ALBANY, Ga. — The state's new "birthday tax" law could have a chilling effect on the number of people who get car leases because of a little known part of the law dealing specifically with those types of transactions.
Beginning March 1, the decade's old tax law that requires vehicle owners to pay a yearly ad valorem taxes is changing to one that requires a one-time 6.5 percent title fee that would be charged at the time of purchase.
Car dealers have applauded the legislation because it includes a new requirement that casual car sales of used vehicles between two people also be charged the title fee, righting a disadvantage that they believe has gone on too long.
But one portion of the law that appears to have been missed by some will impact those consumers who choose to lease vehicles rather than buy.

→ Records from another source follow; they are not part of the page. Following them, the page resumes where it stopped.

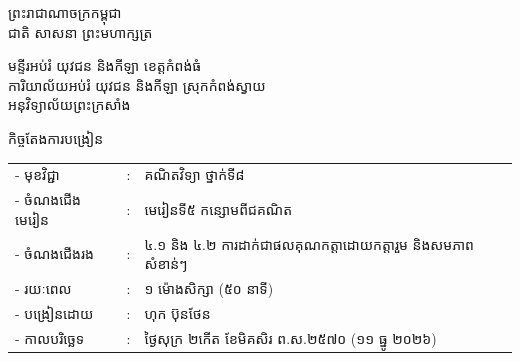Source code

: \documentclass[a4paper,10pt]{article}
\newcommand{\khmflourish}{{\Tacteing\fontsize{36pt}{14pt}\selectfont\raisebox{-5pt}{3}}}
\begin{document}
\fontsize{10pt}{15.2pt}\selectfont

\begin{center}
  {\muol\fontsize{11pt}{16pt}\selectfont ព្រះរាជាណាចក្រកម្ពុជា}\\[2pt]
  {\muol\fontsize{10pt}{15pt}\selectfont ជាតិ សាសនា ព្រះមហាក្សត្រ}\\[1pt]
  \khmflourish
\end{center}

\vspace{-28pt}
{\muol\fontsize{9.5pt}{12.5pt}\selectfont
មន្ទីរអប់រំ យុវជន និងកីឡា ខេត្តកំពង់ធំ\\
ការិយាល័យអប់រំ យុវជន និងកីឡា ស្រុកកំពង់ស្វាយ\\
អនុវិទ្យាល័យព្រះក្រសាំង}

\vspace{1pt}
\begin{center}
  {\muol\fontsize{10pt}{14pt}\selectfont កិច្ចតែងការបង្រៀន}
\end{center}
\vspace{0pt}

{\renewcommand{\arraystretch}{0.95}
\hspace*{4.05cm}%
\begin{tabular}{@{}l l l@{}}
  - \hspace{0.35cm} មុខវិជ្ជា & : & គណិតវិទ្យា ថ្នាក់ទី៨ \\
  - \hspace{0.35cm} ចំណងជើងមេរៀន & : & មេរៀនទី៥ កន្សោមពីជគណិត \\
  - \hspace{0.35cm} ចំណងជើងរង & : & ៤.១ និង ៤.២ ការដាក់ជាផលគុណកត្តាដោយកត្តារួម និងសមភាពសំខាន់ៗ \\
  - \hspace{0.35cm} រយៈពេល & : & ១ ម៉ោងសិក្សា (៥០ នាទី) \\
  - \hspace{0.35cm} បង្រៀនដោយ & : & ហុក ប៊ុនថែន \\
  - \hspace{0.35cm} កាលបរិច្ឆេទ & : & ថ្ងៃសុក្រ ២កើត ខែមិគសិរ ព.ស.២៥៧០ (១១ ធ្នូ ២០២៦) \\
\end{tabular}
}

\vspace{1pt}
\end{document}
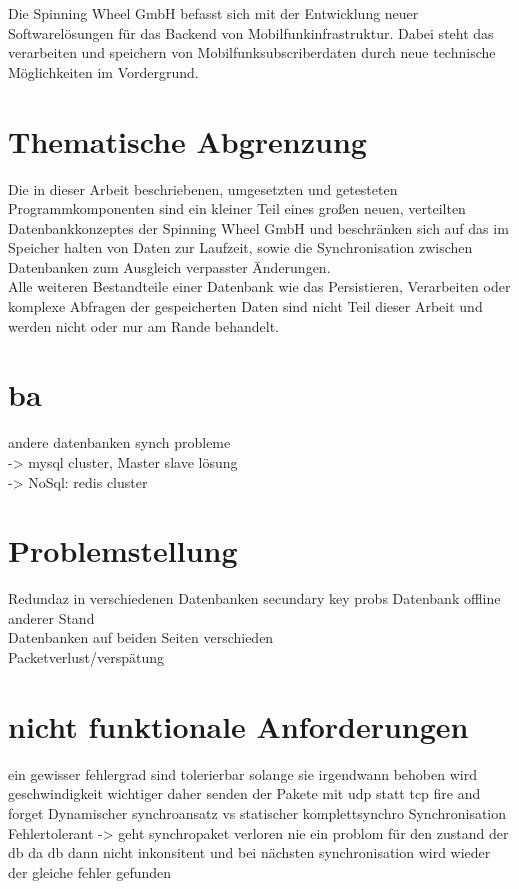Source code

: \documentclass[a4paper,11pt,oneside,%
headsepline,												%
footsepline,												%
bibtotocnumbered									%
]{scrreprt}
\begin{document}
Die Spinning Wheel GmbH befasst sich mit der Entwicklung neuer Softwarelösungen für das Backend von Mobilfunkinfrastruktur. Dabei steht das verarbeiten und speichern von Mobilfunksubscriberdaten durch neue technische Möglichkeiten im Vordergrund.

\section{Thematische Abgrenzung}
Die in dieser Arbeit beschriebenen, umgesetzten und getesteten Programmkomponenten sind ein kleiner Teil eines großen neuen, verteilten Datenbankkonzeptes der Spinning Wheel GmbH und beschränken sich auf das im Speicher halten von Daten zur Laufzeit, sowie die Synchronisation zwischen Datenbanken zum Ausgleich verpasster Änderungen.\\

Alle weiteren Bestandteile einer Datenbank wie das Persistieren, Verarbeiten oder komplexe Abfragen der gespeicherten Daten sind nicht Teil dieser Arbeit und werden nicht oder nur am Rande behandelt.  

\section{ba}
andere datenbanken synch probleme\\
-> mysql cluster, Master slave lösung\\
-> NoSql: redis cluster\\



\section{Problemstellung}
Redundaz in verschiedenen Datenbanken
secundary key probs
Datenbank offline anderer Stand \\
Datenbanken auf beiden Seiten verschieden\\
Packetverlust/verspätung



\section{nicht funktionale Anforderungen}
ein gewisser fehlergrad sind tolerierbar solange sie irgendwann behoben wird
geschwindigkeit wichtiger daher senden der Pakete mit udp statt tcp fire and forget
Dynamischer synchroansatz vs statischer komplettsynchro
Synchronisation Fehlertolerant -> geht synchropaket verloren nie ein problom für den zustand der db da db dann nicht inkonsitent und bei nächsten synchronisation wird wieder der gleiche fehler gefunden  
\end{document}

According to Dougherty County Tax Director Denver Hooten, the current Georgia law requires leasees to pay a monthly fee based on a percentage of the base lease amount as a sales tax to the state and local governments. In Dougherty County, that is 7 percent.
Under the new law that starts March 1, not only will that tax continue, but people who lease vehicles will also have to pay the 6.5 percent title fee that people who are buying vehicles must pay — a move that some believe will discourage people from leasing vehicles and could have a negative impact on the car industry.
"Oh it'll kill it," Hooten says. "I know I would think twice about leasing a vehicle for two years when I have to pay 6.5 percent up front plus the monthly sales tax."
According to the U.S. Department of Transportation's Bureau of Transportation Statistics, in 2010, the latest year listed, there were 51.43 million auto sales and leases in the United States, with the majority being used car sales.
Of the 14.55 million new vehicle sales and leases that year, 2.97 million, or 20.4 percent, were leases.
Hooten said a new piece of legislation has been introduced in Atlanta that will likely reshape the "birthday tax" bill, shifting the amount of up-front tax consumers will have to pay.
"We've heard that it could go as low as 4 percent," Hooten said. "But, as far as I've seen, the issues facing people who lease cars are still going to be there."